Composable Node Architecture

VidChain now works like LangChain — build your own pipelines by snapping together modular nodes:

from vidchain import VidChain
from vidchain.pipeline import VideoChain
from vidchain.nodes import YoloNode, WhisperNode, OcrNode, AdaptiveKeyframeNode
from vidchain.nodes import LlavaNode  # New: Vision Language Model node

# Build a fully custom pipeline
my_chain = VideoChain(nodes=[
    AdaptiveKeyframeNode(change_threshold=5.0),  # Skip identical frames
    LlavaNode(model_name="moondream"),           # Deep scene captioning
    WhisperNode(),                               # Speech transcription
    OcrNode(),                                   # Screen text extraction
])

vc = VidChain()
video_id = vc.ingest("surveillance.mp4", chain=my_chain)
print(vc.ask("Was anyone at the desk?"))

VLM Vision Node (LlavaNode)

Replace blind YOLO object tags with rich, contextual scene descriptions powered by a local Vision Language Model:

  • Before (YOLO): "1 person, 1 laptop"
  • After (LlavaNode): "A person is typing Python code in VS Code. A terminal window is open showing a running script. The screen displays file explorer with project files visible."

Supports any Ollama-compatible VLM model (recommended: moondream for speed, llava:7b for detail).

Adaptive Keyframe Firewall

The AdaptiveKeyframeNode acts as a compute firewall.
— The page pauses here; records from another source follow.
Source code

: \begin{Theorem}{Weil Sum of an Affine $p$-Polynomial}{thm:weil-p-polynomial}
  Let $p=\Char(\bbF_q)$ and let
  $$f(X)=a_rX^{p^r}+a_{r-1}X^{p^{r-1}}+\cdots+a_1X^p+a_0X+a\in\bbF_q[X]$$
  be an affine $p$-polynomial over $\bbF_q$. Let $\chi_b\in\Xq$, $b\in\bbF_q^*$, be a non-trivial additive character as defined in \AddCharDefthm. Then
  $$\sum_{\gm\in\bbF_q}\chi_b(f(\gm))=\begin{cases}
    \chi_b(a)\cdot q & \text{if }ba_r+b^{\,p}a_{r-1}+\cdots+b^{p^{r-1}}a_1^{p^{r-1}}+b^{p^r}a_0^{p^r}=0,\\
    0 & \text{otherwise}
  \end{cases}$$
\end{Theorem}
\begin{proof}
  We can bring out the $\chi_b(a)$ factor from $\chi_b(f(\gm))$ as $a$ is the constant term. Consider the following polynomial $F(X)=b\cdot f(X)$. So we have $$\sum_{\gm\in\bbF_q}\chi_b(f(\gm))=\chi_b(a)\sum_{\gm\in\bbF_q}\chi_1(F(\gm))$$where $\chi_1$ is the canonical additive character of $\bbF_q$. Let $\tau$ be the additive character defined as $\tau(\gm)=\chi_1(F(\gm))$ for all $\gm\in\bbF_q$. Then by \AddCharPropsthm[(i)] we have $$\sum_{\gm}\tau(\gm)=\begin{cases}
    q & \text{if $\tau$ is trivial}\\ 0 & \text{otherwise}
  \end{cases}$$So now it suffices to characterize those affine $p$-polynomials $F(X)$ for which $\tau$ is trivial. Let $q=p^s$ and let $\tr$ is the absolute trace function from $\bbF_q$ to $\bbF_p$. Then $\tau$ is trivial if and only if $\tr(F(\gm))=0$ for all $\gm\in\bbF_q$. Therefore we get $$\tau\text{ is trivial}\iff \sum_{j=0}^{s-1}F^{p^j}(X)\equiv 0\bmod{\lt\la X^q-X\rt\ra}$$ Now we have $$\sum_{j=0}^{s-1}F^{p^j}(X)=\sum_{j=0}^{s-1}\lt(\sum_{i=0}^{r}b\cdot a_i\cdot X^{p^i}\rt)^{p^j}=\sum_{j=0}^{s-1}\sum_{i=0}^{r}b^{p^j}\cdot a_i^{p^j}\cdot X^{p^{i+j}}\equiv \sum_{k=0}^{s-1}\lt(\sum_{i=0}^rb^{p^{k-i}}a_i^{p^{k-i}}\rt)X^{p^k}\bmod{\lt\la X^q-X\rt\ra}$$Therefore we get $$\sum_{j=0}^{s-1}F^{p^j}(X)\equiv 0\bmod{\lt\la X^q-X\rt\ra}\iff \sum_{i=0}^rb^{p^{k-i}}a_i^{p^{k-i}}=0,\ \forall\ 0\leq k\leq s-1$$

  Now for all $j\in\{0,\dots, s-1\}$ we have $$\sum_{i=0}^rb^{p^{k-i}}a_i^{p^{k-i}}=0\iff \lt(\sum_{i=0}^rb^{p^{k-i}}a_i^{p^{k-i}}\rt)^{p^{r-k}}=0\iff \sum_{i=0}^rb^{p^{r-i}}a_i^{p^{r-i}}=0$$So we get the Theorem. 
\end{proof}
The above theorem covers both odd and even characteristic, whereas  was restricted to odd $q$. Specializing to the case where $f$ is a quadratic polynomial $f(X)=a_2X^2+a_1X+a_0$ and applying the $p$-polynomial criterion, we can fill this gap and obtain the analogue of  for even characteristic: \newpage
It computes a Gaussian-blurred frame delta to detect visual change — identical frames are instantly rejected before reaching heavy models like YOLO or LLaVA, dramatically reducing GPU load.
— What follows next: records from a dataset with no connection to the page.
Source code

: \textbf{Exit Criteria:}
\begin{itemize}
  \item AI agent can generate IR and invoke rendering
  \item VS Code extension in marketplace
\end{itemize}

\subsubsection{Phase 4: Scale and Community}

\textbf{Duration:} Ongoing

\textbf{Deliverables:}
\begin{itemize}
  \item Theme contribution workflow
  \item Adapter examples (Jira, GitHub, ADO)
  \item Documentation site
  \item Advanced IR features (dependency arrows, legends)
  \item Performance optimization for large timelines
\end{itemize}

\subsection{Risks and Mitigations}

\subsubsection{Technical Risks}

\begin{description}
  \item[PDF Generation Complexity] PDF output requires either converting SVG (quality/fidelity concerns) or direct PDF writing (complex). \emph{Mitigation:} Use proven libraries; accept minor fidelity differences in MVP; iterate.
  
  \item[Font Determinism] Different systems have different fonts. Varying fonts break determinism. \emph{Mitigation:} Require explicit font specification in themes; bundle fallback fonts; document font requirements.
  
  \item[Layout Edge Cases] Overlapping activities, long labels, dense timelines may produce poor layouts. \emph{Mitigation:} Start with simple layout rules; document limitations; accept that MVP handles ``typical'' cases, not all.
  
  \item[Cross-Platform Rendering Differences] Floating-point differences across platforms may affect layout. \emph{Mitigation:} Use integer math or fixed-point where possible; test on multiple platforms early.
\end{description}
FastAPI Edge Server (vidchain-serve)

Deploy VidChain as a local microservice accessible from any app or language:

# Terminal 1: Start the Edge Server
vidchain-serve

# Terminal 2: Ingest + Query via REST API
Invoke-RestMethod -Uri "http://localhost:8000/api/ingest" -Method Post -ContentType "application/json" -Body '{"video_source": "sample.mp4"}'
Invoke-RestMethod -Uri "http://localhost:8000/api/query" -Method Post -ContentType "application/json" -Body '{"query": "Summarize the video"}'

Interactive Swagger UI available at http://localhost:8000/docs


Installation

pip install vidchain

# GPU-accelerated PyTorch (recommended)
pip install torch torchvision torchaudio --index-url https://download.pytorch.org/whl/cu121 --force-reinstall

# For LlavaNode (VLM support)
# Install Ollama: https://ollama.com
ollama pull moondream   # Fast edge VLM (~1.7GB, fits 4GB VRAM)
ollama pull llava       # High quality VLM (~4.7GB, requires 8GB+ VRAM)
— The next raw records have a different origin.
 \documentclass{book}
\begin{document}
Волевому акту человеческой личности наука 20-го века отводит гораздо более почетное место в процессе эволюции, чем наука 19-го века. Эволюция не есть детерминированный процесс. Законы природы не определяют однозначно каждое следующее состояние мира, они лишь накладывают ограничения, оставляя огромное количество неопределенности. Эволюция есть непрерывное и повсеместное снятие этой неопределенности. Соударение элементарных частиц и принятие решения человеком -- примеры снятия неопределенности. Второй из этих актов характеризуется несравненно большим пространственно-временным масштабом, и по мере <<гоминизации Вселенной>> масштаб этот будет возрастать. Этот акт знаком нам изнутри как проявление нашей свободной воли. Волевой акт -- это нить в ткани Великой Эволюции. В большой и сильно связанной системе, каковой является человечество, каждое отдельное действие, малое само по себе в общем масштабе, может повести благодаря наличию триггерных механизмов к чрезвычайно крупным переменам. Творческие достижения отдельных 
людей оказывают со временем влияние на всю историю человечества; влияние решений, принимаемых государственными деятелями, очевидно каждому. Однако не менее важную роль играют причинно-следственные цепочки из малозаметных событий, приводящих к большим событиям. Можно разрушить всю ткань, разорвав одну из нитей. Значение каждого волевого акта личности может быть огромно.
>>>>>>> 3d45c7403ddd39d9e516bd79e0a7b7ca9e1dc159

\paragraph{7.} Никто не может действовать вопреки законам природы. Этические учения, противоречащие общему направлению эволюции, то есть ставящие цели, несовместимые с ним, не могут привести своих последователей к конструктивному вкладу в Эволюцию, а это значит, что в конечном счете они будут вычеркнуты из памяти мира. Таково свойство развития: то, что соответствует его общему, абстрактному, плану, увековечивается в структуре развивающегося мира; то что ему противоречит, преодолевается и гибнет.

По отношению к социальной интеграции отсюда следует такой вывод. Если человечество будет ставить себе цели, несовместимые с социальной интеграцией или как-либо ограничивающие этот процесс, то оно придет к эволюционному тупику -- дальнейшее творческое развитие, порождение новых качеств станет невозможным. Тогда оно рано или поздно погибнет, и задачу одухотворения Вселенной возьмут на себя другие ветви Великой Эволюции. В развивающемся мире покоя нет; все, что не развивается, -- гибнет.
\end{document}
Run python scripts/check_gpu.py to verify CUDA is detected.


Quick Start

Python API (Library)

from vidchain import VidChain

# Initialize
vc = VidChain(config={
    "llm_provider": "ollama/llama3",   # Fully offline
    "db_path": "./vidchain_storage"
})

# Ingest a video (uses legacy YOLO pipeline by default)
video_id = vc.ingest("surveillance.mp4")

# Query
print(vc.ask("what happened in the video?"))
print(vc.ask("was anyone acting suspiciously?"))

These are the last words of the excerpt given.